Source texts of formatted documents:
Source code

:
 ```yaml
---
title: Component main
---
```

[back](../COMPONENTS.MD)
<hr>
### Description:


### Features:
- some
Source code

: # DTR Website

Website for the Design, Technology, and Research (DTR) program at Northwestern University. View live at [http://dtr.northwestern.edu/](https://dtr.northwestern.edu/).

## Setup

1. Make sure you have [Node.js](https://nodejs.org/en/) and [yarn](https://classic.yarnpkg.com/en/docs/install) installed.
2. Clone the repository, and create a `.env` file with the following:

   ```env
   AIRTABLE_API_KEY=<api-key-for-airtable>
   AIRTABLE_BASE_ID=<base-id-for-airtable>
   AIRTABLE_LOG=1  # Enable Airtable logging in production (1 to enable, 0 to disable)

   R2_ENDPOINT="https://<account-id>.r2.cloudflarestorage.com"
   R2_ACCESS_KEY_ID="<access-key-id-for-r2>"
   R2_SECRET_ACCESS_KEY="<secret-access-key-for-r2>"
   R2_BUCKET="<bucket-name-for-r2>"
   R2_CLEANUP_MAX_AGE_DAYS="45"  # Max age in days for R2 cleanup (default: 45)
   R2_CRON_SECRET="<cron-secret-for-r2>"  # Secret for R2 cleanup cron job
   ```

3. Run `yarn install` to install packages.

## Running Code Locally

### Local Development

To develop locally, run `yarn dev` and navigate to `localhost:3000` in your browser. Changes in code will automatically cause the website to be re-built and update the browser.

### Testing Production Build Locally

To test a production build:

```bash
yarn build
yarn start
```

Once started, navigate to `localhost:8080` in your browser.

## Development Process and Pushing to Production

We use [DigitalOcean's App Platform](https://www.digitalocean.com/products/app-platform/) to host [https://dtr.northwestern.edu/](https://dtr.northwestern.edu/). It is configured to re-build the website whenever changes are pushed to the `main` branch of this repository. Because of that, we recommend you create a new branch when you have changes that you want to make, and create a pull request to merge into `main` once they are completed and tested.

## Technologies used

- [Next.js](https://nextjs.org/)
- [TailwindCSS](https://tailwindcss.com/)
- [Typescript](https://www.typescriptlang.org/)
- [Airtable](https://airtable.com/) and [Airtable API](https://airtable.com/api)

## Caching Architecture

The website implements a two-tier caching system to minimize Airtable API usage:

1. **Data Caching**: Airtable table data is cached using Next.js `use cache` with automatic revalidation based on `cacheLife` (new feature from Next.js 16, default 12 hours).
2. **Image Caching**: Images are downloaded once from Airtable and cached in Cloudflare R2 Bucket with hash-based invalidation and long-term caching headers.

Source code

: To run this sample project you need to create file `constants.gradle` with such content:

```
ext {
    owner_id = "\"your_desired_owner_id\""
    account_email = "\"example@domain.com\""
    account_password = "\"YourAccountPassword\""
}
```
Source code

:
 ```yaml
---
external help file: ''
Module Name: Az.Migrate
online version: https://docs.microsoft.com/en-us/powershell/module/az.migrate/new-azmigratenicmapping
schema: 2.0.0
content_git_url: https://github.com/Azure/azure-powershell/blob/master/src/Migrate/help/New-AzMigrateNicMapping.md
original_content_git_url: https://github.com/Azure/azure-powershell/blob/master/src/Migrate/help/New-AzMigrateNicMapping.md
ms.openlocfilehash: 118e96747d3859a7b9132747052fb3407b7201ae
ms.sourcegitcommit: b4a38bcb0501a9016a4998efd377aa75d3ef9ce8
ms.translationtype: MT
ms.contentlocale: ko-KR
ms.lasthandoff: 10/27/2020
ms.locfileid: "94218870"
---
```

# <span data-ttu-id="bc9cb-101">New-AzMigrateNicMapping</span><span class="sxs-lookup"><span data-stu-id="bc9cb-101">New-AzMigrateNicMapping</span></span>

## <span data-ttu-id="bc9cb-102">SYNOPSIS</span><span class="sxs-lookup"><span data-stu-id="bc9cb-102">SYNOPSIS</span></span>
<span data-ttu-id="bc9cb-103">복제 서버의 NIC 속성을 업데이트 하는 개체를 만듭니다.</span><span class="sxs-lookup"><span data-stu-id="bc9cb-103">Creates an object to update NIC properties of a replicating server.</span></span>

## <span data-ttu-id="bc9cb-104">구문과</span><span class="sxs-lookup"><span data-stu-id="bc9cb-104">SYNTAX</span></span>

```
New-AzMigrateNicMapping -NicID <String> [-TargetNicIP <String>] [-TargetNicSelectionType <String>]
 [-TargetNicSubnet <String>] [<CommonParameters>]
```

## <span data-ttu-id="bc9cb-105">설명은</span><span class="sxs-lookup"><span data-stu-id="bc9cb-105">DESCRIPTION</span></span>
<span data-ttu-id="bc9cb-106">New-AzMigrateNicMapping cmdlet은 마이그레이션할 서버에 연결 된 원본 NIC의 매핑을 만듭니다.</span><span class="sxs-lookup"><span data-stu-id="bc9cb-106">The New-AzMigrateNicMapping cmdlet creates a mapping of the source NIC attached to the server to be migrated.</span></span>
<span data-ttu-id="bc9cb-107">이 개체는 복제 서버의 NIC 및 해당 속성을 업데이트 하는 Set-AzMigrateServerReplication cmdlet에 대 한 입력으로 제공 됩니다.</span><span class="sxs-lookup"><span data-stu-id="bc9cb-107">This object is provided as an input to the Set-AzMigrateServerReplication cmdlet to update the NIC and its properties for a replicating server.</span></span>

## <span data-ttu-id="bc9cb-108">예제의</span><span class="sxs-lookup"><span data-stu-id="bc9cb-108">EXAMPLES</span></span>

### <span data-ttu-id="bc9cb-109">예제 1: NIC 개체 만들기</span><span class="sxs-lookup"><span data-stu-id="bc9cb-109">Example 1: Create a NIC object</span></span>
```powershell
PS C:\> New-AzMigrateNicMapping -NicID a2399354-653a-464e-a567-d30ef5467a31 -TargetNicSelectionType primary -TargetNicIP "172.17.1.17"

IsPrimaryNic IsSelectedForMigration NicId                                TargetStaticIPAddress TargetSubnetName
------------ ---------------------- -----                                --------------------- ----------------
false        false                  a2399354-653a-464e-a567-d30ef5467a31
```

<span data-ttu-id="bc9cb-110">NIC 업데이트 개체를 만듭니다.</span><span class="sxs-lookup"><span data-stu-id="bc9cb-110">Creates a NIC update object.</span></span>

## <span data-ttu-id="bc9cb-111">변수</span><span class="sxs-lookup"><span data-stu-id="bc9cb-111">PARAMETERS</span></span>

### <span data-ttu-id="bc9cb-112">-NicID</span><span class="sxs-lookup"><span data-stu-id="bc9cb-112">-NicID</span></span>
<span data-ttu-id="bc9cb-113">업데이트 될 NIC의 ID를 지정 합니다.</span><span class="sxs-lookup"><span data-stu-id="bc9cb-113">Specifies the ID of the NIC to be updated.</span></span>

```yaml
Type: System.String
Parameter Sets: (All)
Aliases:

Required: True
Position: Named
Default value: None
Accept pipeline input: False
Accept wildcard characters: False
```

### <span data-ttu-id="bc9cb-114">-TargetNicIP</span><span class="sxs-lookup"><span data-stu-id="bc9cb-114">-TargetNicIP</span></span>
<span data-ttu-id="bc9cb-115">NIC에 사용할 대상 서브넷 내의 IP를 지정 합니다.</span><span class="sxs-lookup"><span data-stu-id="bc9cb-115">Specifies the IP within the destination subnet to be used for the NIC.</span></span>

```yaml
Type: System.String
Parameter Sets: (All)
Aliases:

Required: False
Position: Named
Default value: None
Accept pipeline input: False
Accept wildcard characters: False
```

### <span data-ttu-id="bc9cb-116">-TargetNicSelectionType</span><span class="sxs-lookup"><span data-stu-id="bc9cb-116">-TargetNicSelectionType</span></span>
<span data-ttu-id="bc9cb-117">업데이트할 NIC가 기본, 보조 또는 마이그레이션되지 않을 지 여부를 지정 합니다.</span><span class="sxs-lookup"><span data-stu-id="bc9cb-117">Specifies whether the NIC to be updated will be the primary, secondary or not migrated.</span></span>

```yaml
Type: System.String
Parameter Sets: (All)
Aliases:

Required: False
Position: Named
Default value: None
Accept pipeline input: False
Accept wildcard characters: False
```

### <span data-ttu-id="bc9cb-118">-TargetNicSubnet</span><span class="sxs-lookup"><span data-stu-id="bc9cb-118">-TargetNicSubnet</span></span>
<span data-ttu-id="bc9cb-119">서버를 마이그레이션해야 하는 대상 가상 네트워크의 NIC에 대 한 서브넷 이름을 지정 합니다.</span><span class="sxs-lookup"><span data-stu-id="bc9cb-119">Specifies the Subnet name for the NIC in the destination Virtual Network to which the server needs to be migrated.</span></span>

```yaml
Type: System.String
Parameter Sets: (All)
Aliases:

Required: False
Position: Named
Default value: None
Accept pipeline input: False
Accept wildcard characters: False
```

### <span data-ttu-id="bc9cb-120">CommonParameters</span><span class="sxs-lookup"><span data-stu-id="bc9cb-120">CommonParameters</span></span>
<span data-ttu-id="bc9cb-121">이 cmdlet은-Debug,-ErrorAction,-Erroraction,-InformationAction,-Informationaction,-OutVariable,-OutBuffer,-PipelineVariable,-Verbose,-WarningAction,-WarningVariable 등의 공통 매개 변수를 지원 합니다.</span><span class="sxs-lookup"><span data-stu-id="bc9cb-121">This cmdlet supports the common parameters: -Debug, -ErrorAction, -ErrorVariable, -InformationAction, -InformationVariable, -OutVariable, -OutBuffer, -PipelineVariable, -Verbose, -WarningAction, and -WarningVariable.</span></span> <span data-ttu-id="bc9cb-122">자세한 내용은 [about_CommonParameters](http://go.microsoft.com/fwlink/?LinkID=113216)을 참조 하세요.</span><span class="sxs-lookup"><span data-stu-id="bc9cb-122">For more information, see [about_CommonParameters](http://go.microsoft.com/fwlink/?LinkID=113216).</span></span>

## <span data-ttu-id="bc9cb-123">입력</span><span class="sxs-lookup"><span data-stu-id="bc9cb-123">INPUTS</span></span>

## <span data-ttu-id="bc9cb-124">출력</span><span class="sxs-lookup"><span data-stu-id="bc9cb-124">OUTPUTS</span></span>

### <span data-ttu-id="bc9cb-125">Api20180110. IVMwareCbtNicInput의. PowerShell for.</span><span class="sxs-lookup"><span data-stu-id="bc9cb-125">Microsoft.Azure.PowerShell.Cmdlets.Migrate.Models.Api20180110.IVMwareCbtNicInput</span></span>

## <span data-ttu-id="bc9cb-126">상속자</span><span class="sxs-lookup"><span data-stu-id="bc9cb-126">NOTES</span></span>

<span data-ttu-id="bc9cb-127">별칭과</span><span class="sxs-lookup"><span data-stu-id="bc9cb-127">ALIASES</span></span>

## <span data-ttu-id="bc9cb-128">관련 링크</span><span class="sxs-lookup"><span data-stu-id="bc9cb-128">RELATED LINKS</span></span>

◆ **EXERCISE DETAILS**
Which lines of the entries above contain the string "migrated"? Copy each one.

◆ **RESULT**
<span data-ttu-id="bc9cb-106">New-AzMigrateNicMapping cmdlet은 마이그레이션할 서버에 연결 된 원본 NIC의 매핑을 만듭니다.</span><span class="sxs-lookup"><span data-stu-id="bc9cb-106">The New-AzMigrateNicMapping cmdlet creates a mapping of the source NIC attached to the server to be migrated.</span></span>
<span data-ttu-id="bc9cb-117">업데이트할 NIC가 기본, 보조 또는 마이그레이션되지 않을 지 여부를 지정 합니다.</span><span class="sxs-lookup"><span data-stu-id="bc9cb-117">Specifies whether the NIC to be updated will be the primary, secondary or not migrated.</span></span>
<span data-ttu-id="bc9cb-119">서버를 마이그레이션해야 하는 대상 가상 네트워크의 NIC에 대 한 서브넷 이름을 지정 합니다.</span><span class="sxs-lookup"><span data-stu-id="bc9cb-119">Specifies the Subnet name for the NIC in the destination Virtual Network to which the server needs to be migrated.</span></span>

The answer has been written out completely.